Single by Calvin Harris featuring Rihanna
- Released: 29 April 2016
- Recorded: 2015
- Genre: EDM; dance-pop; house; Eurodance;
- Length: 3:42
- Label: Sony UK; Westbury Road;
- Songwriters: Adam Wiles; Taylor Swift;
- Producers: Calvin Harris; Kuk Harrell;

Calvin Harris singles chronology
| "How Deep Is Your Love" (2015) | "This Is What You Came For" (2016) | "Hype" (2016) |

Rihanna singles chronology
| "Kiss It Better" and "Needed Me" (2016) | "This Is What You Came For" (2016) | "Nothing Is Promised" (2016) |

Music video
- "This Is What You Came For" on YouTube

= This Is What You Came For =

2016 single by Calvin Harris and Rihanna

"This Is What You Came For" is a song by Scottish DJ and record producer Calvin Harris featuring Barbadian singer Rihanna.
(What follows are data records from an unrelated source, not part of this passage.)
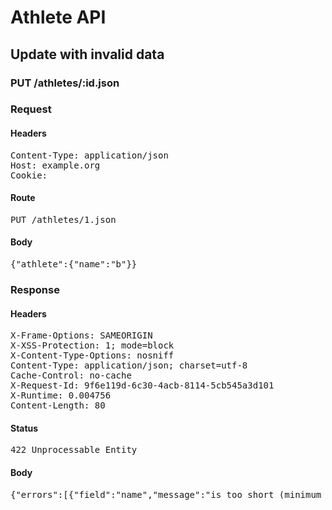 # Athlete API

## Update with invalid data

### PUT /athletes/:id.json
### Request

#### Headers

<pre>Content-Type: application/json
Host: example.org
Cookie: </pre>

#### Route

<pre>PUT /athletes/1.json</pre>

#### Body

<pre>{"athlete":{"name":"b"}}</pre>

### Response

#### Headers

<pre>X-Frame-Options: SAMEORIGIN
X-XSS-Protection: 1; mode=block
X-Content-Type-Options: nosniff
Content-Type: application/json; charset=utf-8
Cache-Control: no-cache
X-Request-Id: 9f6e119d-6c30-4acb-8114-5cb545a3d101
X-Runtime: 0.004756
Content-Length: 80</pre>

#### Status

<pre>422 Unprocessable Entity</pre>

#### Body

<pre>{"errors":[{"field":"name","message":"is too short (minimum is 3 characters)"}]}</pre>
Released as a standalone single on 29 April 2016, by Sony Music UK and Westbury Road, the song was included on Harris' first compilation album, 96 Months (2024). Harris wrote the song with American singer-songwriter Taylor Swift, who was initially credited under the pseudonym Nils Sjöberg. Production was handled by Harris and Kuk Harrell. The song marked Rihanna and Harris's second collaboration, following "We Found Love" (2011).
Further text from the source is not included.